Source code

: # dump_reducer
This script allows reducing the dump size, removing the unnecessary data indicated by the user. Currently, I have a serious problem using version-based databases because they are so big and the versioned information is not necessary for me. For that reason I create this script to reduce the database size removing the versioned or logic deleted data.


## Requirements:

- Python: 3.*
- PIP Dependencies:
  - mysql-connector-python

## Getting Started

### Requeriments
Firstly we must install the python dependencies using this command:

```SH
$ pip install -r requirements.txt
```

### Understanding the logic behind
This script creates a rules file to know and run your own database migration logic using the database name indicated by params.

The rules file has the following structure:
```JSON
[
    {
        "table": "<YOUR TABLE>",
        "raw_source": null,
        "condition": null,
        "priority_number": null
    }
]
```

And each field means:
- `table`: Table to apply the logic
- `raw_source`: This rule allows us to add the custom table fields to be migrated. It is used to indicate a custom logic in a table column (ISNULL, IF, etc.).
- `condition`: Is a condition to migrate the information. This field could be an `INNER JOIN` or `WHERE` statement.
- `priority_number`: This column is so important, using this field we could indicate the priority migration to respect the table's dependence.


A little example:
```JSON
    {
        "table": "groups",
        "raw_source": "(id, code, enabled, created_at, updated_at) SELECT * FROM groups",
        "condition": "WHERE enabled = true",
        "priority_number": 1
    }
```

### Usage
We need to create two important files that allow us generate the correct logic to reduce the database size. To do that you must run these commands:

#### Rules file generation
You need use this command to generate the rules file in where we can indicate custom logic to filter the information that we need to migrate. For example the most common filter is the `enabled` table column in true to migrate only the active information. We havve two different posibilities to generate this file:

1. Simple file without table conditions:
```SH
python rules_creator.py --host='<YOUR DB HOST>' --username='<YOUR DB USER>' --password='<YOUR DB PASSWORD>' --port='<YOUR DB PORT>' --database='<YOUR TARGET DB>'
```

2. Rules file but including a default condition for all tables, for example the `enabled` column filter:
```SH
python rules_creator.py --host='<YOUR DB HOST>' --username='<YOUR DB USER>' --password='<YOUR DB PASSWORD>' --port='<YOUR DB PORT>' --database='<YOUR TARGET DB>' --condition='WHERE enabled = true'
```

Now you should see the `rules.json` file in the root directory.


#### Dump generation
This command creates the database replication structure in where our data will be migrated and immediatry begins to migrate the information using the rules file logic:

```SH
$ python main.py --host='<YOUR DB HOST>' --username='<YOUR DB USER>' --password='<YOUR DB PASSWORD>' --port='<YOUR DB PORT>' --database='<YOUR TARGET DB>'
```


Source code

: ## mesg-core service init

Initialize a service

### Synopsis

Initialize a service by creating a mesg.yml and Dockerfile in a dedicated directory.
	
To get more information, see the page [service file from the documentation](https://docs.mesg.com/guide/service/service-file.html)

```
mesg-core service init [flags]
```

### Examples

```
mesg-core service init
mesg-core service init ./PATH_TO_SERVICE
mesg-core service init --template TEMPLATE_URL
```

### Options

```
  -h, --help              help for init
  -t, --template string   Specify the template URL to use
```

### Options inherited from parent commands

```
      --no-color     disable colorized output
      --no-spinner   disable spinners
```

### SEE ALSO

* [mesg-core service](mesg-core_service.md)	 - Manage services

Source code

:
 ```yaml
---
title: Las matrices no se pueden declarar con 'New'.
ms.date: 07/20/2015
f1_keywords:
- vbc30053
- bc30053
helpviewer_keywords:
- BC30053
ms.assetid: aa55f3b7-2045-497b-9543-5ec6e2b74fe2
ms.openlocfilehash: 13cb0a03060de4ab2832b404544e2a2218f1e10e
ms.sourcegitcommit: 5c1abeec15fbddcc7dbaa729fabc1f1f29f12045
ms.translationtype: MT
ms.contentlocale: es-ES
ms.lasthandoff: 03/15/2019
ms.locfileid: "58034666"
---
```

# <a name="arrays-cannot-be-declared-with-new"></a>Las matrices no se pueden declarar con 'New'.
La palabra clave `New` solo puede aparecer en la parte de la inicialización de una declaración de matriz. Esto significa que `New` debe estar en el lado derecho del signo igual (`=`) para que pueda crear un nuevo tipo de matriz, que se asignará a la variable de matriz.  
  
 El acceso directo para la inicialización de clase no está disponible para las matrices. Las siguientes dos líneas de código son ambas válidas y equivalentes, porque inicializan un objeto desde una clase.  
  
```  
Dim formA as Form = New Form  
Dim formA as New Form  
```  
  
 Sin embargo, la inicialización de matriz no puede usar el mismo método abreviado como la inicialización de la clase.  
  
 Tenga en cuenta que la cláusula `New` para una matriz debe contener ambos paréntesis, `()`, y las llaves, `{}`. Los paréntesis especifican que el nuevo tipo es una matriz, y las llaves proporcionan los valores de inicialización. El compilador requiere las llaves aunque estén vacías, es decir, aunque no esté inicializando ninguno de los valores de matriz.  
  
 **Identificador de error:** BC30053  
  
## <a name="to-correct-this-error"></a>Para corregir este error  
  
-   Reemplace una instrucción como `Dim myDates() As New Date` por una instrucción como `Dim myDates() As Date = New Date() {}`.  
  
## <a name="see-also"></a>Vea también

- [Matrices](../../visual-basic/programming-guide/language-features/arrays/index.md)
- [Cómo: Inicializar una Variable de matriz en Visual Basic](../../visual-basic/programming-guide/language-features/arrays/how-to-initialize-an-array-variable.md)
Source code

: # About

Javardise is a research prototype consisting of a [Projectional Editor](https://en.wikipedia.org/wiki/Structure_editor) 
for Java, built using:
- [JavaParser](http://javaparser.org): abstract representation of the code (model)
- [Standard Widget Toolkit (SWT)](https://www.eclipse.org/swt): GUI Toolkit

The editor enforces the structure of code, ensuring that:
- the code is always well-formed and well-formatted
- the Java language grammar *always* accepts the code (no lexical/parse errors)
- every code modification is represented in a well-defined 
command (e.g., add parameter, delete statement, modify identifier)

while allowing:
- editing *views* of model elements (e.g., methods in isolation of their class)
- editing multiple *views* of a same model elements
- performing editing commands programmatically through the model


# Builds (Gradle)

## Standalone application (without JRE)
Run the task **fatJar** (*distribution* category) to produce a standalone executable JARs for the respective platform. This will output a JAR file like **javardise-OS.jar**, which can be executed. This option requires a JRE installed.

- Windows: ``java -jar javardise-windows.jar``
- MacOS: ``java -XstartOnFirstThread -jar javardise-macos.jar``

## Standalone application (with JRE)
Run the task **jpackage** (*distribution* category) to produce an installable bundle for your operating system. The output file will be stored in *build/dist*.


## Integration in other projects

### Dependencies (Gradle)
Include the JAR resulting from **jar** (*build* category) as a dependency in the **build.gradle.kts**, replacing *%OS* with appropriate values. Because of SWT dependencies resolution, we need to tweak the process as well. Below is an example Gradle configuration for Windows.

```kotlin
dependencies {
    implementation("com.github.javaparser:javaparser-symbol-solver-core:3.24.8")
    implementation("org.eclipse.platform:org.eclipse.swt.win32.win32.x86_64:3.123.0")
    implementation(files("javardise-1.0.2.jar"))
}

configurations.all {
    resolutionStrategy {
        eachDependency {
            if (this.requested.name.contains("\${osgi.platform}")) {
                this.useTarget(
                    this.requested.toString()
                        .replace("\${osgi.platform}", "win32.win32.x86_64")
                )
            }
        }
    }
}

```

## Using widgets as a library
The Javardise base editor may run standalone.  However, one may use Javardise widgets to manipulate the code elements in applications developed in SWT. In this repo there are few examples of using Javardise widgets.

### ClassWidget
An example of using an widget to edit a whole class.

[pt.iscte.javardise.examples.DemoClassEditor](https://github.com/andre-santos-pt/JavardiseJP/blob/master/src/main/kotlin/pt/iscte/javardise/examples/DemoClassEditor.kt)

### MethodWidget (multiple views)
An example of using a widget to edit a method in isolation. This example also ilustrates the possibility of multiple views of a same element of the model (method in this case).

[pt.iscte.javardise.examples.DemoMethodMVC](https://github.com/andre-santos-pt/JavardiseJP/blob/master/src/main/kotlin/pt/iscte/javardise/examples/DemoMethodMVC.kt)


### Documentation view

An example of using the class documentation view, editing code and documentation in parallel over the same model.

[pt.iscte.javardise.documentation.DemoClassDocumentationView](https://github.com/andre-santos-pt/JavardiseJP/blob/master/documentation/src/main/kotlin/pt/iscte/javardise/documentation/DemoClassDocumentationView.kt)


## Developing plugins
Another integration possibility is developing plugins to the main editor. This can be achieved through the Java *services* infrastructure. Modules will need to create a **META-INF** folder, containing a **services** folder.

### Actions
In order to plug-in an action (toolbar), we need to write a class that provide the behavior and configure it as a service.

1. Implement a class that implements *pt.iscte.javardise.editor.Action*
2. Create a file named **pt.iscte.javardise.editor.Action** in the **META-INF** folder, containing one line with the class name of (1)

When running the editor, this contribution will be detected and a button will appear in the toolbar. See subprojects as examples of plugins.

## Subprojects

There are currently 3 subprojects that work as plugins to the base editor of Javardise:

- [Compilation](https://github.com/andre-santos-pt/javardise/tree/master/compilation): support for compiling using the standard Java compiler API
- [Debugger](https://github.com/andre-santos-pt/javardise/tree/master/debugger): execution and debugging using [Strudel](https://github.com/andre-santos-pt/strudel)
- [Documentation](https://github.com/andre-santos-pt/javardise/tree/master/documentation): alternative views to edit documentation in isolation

____

Print the first line of the records above and each line after it, exactly, through the line with "#### Rules file generation".

Task response =>
Source code

: # dump_reducer
This script allows reducing the dump size, removing the unnecessary data indicated by the user. Currently, I have a serious problem using version-based databases because they are so big and the versioned information is not necessary for me. For that reason I create this script to reduce the database size removing the versioned or logic deleted data.


## Requirements:

- Python: 3.*
- PIP Dependencies:
  - mysql-connector-python

## Getting Started

### Requeriments
Firstly we must install the python dependencies using this command:

```SH
$ pip install -r requirements.txt
```

### Understanding the logic behind
This script creates a rules file to know and run your own database migration logic using the database name indicated by params.

The rules file has the following structure:
```JSON
[
    {
        "table": "<YOUR TABLE>",
        "raw_source": null,
        "condition": null,
        "priority_number": null
    }
]
```

And each field means:
- `table`: Table to apply the logic
- `raw_source`: This rule allows us to add the custom table fields to be migrated. It is used to indicate a custom logic in a table column (ISNULL, IF, etc.).
- `condition`: Is a condition to migrate the information. This field could be an `INNER JOIN` or `WHERE` statement.
- `priority_number`: This column is so important, using this field we could indicate the priority migration to respect the table's dependence.


A little example:
```JSON
    {
        "table": "groups",
        "raw_source": "(id, code, enabled, created_at, updated_at) SELECT * FROM groups",
        "condition": "WHERE enabled = true",
        "priority_number": 1
    }
```

### Usage
We need to create two important files that allow us generate the correct logic to reduce the database size. To do that you must run these commands:

#### Rules file generation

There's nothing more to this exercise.